Each time Sinatra recorded a new album, the tracklist inevitably contained a duet or two with Hazlewood, including “Summer Wine” (Nancy in London) as well as “Jackson,” and “Oh Lonesome Me” (Country, My Way). It was a natural evolution, then, for Sinatra and Hazlewood to release entire albums together. The first was 1968’s Nancy & Lee, which blended country, rock, psychedelia, and pop on tracks like “Some Velvet Morning” and “Lady Bird.” They followed with 1972’s Nancy & Lee Again, which boasted such highlights as “Paris Summer” and “Arkansas Coal.” Over the years, these offbeat duet albums have become lauded cult classics. Pitchfork included Nancy & Lee on their “Best Albums of the 1960s” roundup, while NPR proclaimed that “[Nancy’s] work on Nancy & Lee not only is some of the best that she's ever recorded, but it proved that she would hardly allow herself to be pigeonholed… She made it clear that she was capable of so much more.” Though Hazlewood’s relocation to Sweden at the turn of the 70s would halt the progress of further collaborations, the duo reunited sporadically over the years, including in 1976 for a dreamy cover of “(L’été Indien) Indian Summer.”

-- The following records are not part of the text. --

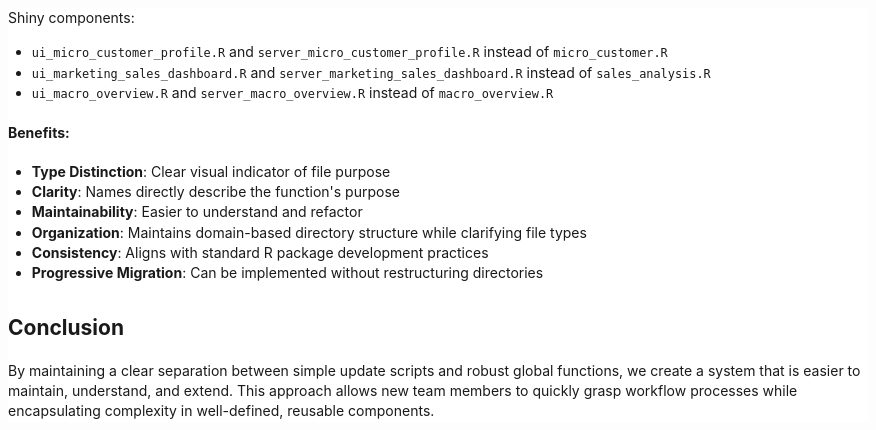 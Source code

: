 Shiny components:
- `ui_micro_customer_profile.R` and `server_micro_customer_profile.R` instead of `micro_customer.R`
- `ui_marketing_sales_dashboard.R` and `server_marketing_sales_dashboard.R` instead of `sales_analysis.R`
- `ui_macro_overview.R` and `server_macro_overview.R` instead of `macro_overview.R`

#### Benefits:

- **Type Distinction**: Clear visual indicator of file purpose
- **Clarity**: Names directly describe the function's purpose
- **Maintainability**: Easier to understand and refactor
- **Organization**: Maintains domain-based directory structure while clarifying file types
- **Consistency**: Aligns with standard R package development practices
- **Progressive Migration**: Can be implemented without restructuring directories

## Conclusion

By maintaining a clear separation between simple update scripts and robust global functions, we create a system that is easier to maintain, understand, and extend. This approach allows new team members to quickly grasp workflow processes while encapsulating complexity in well-defined, reusable components. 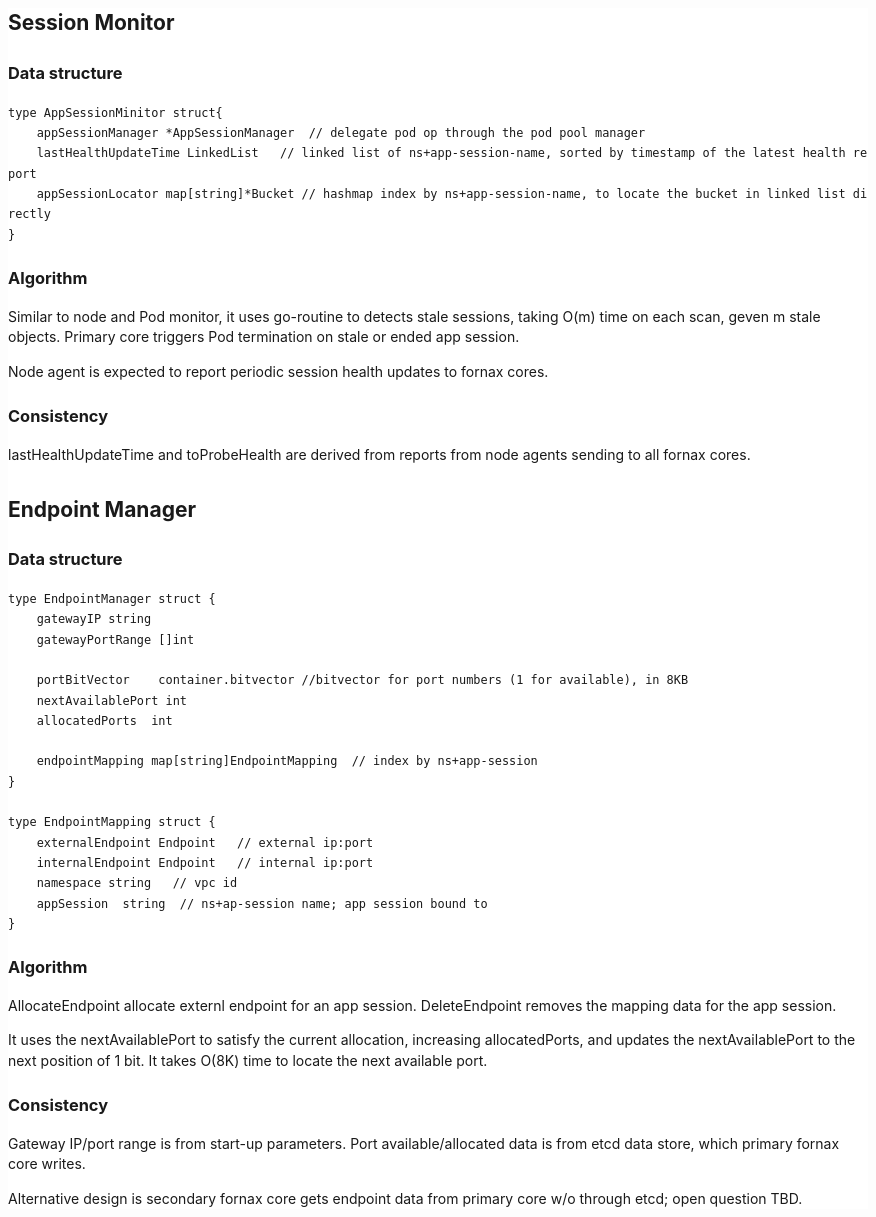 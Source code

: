 ## Session Monitor
### Data structure
```golang
type AppSessionMinitor struct{
    appSessionManager *AppSessionManager  // delegate pod op through the pod pool manager
    lastHealthUpdateTime LinkedList   // linked list of ns+app-session-name, sorted by timestamp of the latest health report
    appSessionLocator map[string]*Bucket // hashmap index by ns+app-session-name, to locate the bucket in linked list directly
}
```
### Algorithm
Similar to node and Pod monitor, it uses go-routine to detects stale sessions, taking O(m) time on each scan, geven m stale objects. Primary core triggers Pod termination on stale or ended app session.

Node agent is expected to report periodic session health updates to fornax cores.
### Consistency
lastHealthUpdateTime and toProbeHealth are derived from reports from node agents sending to all fornax cores.

## Endpoint Manager
### Data structure
```golang
type EndpointManager struct {
    gatewayIP string
    gatewayPortRange []int

    portBitVector    container.bitvector //bitvector for port numbers (1 for available), in 8KB
    nextAvailablePort int
    allocatedPorts  int

    endpointMapping map[string]EndpointMapping  // index by ns+app-session
}

type EndpointMapping struct {
    externalEndpoint Endpoint   // external ip:port
    internalEndpoint Endpoint   // internal ip:port
    namespace string   // vpc id
    appSession  string  // ns+ap-session name; app session bound to
}
```
### Algorithm
AllocateEndpoint allocate externl endpoint for an app session. DeleteEndpoint removes the mapping data for the app session.

It uses the nextAvailablePort to satisfy the current allocation, increasing allocatedPorts, and updates the nextAvailablePort to the next position of 1 bit. It takes O(8K) time to locate the next available port.
### Consistency
Gateway IP/port range is from start-up parameters. Port available/allocated data is from etcd data store, which primary fornax core writes.

Alternative design is secondary fornax core gets endpoint data from primary core w/o through etcd; open question TBD. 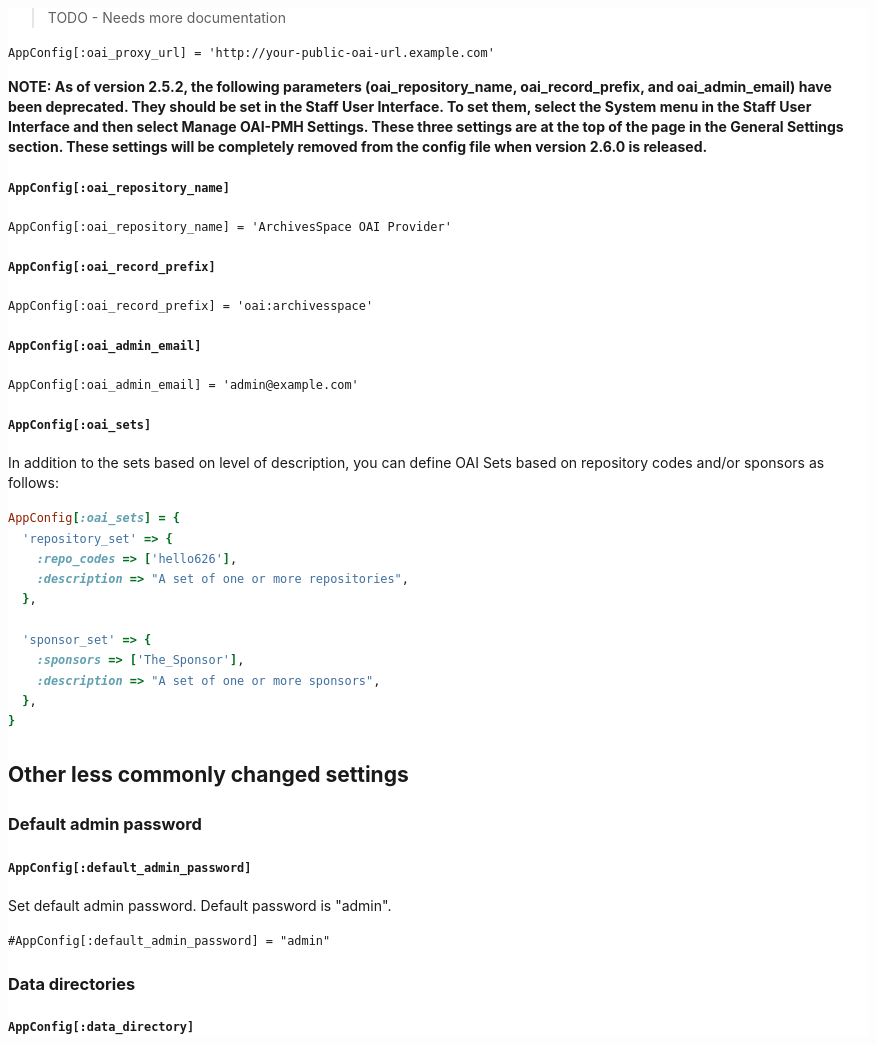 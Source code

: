 > TODO - Needs more documentation

`AppConfig[:oai_proxy_url] = 'http://your-public-oai-url.example.com'`

**NOTE: As of version 2.5.2, the following parameters (oai_repository_name, oai_record_prefix, and oai_admin_email) have been deprecated. They should be set in the Staff User Interface. To set them, select the System menu in the Staff User Interface and then select Manage OAI-PMH Settings. These three settings are at the top of the page in the General Settings section. These settings will be completely removed from the config file when version 2.6.0 is released.**

#### `AppConfig[:oai_repository_name]`

`AppConfig[:oai_repository_name] = 'ArchivesSpace OAI Provider'`

#### `AppConfig[:oai_record_prefix]`

`AppConfig[:oai_record_prefix] = 'oai:archivesspace'`

#### `AppConfig[:oai_admin_email]`

`AppConfig[:oai_admin_email] = 'admin@example.com'`

#### `AppConfig[:oai_sets]`

In addition to the sets based on level of description, you can define OAI Sets
based on repository codes and/or sponsors as follows:

```ruby
AppConfig[:oai_sets] = {
  'repository_set' => {
    :repo_codes => ['hello626'],
    :description => "A set of one or more repositories",
  },

  'sponsor_set' => {
    :sponsors => ['The_Sponsor'],
    :description => "A set of one or more sponsors",
  },
}
```

## Other less commonly changed settings

### Default admin password

#### `AppConfig[:default_admin_password]`

Set default admin password. Default password is "admin".

`#AppConfig[:default_admin_password] = "admin"`

### Data directories

#### `AppConfig[:data_directory]`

In the mid-70s, Sinatra made the conscious decision to step back from the industry and focus on her family. Although she would return to the studio in the 90s, the artist had already amassed an impressive catalog in less than a decade – including seven solo albums and her two collaborations with Hazlewood. Sinatra’s legacy, however, continued to grow, as new generations discovered her music. Over the years, she has been cited as an influence by countless artists, including Sonic Youth, Morrissey, Calexico, U2, and Lana Del Rey. Most recently, Sinatra’s contributions to the industry were further recognized by her peers, when “Boots” was inducted into the GRAMMY® Hall of Fame. The honor, bestowed in January of 2020, recognizes “musical recordings of lasting qualitative or historical significance.” Today, Sinatra continues to be a passionate voice for a variety of progressive causes – most notably her support of veterans. A self-proclaimed feminist, Sinatra’s advocacy also extends to her fellow female artists.